Geospat Health. 2014 Dec 1;8(3):S647-59. doi: 10.4081/gh.2014.294.
Existing climate classification has not been designed for an efficient handling of public health scenarios. This work aims to design an objective spatial climate regionalization method for assessing health risks in response to extreme weather. Specific climate regions for the conterminous United States of America (USA) were defined using satellite remote sensing (RS) data and compared with the conventional Köppen-Geiger (KG) divisions. Using the nationwide database of hospitalisations among the elderly (≥65 year olds), we examined the utility of a RS-based climate regionalization to assess public health risk due to extreme weather, by comparing the rate of hospitalisations in response to thermal extremes across climatic regions. Satellite image composites from 2002-2012 were aggregated, masked and compiled into a multi-dimensional dataset. The conterminous USA was classified into 8 distinct regions using a stepwise regionalization approach to limit noise and collinearity (LKN), which exhibited a high degree of consistency with the KG regions and a well-defined regional delineation by annual and seasonal temperature and precipitation values. The most populous was a temperate wet region (10.9 million), while the highest rate of hospitalisations due to exposure to heat and cold (9.6 and 17.7 cases per 100,000 persons at risk, respectively) was observed in the relatively warm and humid south-eastern region. RS-based regionalization demonstrates strong potential for assessing the adverse effects of severe weather on human health and for decision support. Its utility in forecasting and mitigating these effects has to be further explored.

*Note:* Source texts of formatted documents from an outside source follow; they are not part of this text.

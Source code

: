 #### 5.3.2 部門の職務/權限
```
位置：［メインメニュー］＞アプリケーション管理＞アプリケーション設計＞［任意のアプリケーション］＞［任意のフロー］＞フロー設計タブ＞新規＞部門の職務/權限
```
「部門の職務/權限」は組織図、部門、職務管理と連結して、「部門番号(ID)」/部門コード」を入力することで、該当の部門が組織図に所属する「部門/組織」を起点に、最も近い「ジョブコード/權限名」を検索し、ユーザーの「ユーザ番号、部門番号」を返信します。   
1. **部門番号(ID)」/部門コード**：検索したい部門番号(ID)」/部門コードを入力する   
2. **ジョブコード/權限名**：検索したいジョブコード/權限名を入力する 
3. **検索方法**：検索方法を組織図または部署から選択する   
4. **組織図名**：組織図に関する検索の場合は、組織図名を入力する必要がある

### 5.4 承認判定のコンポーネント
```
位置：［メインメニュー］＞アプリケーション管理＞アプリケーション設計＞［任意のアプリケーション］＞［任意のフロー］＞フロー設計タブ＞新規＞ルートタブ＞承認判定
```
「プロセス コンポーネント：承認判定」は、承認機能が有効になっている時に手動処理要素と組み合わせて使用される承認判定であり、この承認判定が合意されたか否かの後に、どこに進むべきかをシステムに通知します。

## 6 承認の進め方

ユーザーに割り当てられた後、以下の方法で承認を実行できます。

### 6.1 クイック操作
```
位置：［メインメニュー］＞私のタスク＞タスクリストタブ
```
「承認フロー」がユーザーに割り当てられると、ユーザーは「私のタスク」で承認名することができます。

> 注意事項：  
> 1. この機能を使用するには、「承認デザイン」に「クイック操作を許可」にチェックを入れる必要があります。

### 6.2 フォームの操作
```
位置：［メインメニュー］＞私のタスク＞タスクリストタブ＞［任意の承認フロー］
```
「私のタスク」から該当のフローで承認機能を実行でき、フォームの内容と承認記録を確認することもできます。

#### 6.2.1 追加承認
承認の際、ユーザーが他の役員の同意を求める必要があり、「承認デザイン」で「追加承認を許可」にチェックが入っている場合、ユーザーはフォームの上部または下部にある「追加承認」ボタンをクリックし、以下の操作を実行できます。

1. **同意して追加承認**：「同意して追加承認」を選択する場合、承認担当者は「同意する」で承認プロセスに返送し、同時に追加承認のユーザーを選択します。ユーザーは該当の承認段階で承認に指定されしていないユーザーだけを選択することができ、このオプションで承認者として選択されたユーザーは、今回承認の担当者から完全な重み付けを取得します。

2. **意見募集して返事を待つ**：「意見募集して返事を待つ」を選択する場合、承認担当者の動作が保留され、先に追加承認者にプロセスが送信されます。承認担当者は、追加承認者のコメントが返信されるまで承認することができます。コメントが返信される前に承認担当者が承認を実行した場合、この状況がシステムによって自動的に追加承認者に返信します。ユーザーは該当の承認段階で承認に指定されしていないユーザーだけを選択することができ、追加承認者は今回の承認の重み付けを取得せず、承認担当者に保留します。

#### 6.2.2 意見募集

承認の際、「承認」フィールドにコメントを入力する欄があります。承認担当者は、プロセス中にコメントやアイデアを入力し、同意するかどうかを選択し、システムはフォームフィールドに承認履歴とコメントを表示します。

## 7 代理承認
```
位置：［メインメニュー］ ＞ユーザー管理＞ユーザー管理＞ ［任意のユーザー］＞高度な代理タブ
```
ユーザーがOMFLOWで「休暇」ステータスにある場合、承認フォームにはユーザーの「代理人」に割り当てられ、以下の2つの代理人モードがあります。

现有的气候分类并非为有效处理公共卫生情景而设计。这项工作旨在设计一种客观的空间气候区域划分方法,以评估应对极端天气时的健康风险。利用卫星遥感(RS)数据定义了美国本土特定的气候区域,并与传统的柯本-盖格(KG)分区进行了比较。通过比较不同气候区域因极端高温导致的住院率,我们利用全国老年人(≥65岁)住院数据库,研究了基于RS的气候区域划分在评估极端天气对公众健康风险方面的效用。对2002年至2012年的卫星图像合成数据进行了汇总、掩膜处理,并编制成一个多维数据集。采用逐步区域划分方法(限制噪声和共线性,即LKN)将美国本土划分为8个不同区域,这些区域与KG区域具有高度一致性,且通过年、季温度和降水量值有明确的区域划分。人口最多的是温带湿润地区(1090万),而在相对温暖潮湿的东南部地区,因暴露于高温和低温导致的住院率最高(每10万风险人群中分别为9.6例和17.7例)。基于RS的区域划分在评估恶劣天气对人类健康的不利影响及决策支持方面显示出强大潜力。其在预测和减轻这些影响方面的效用还有待进一步探索。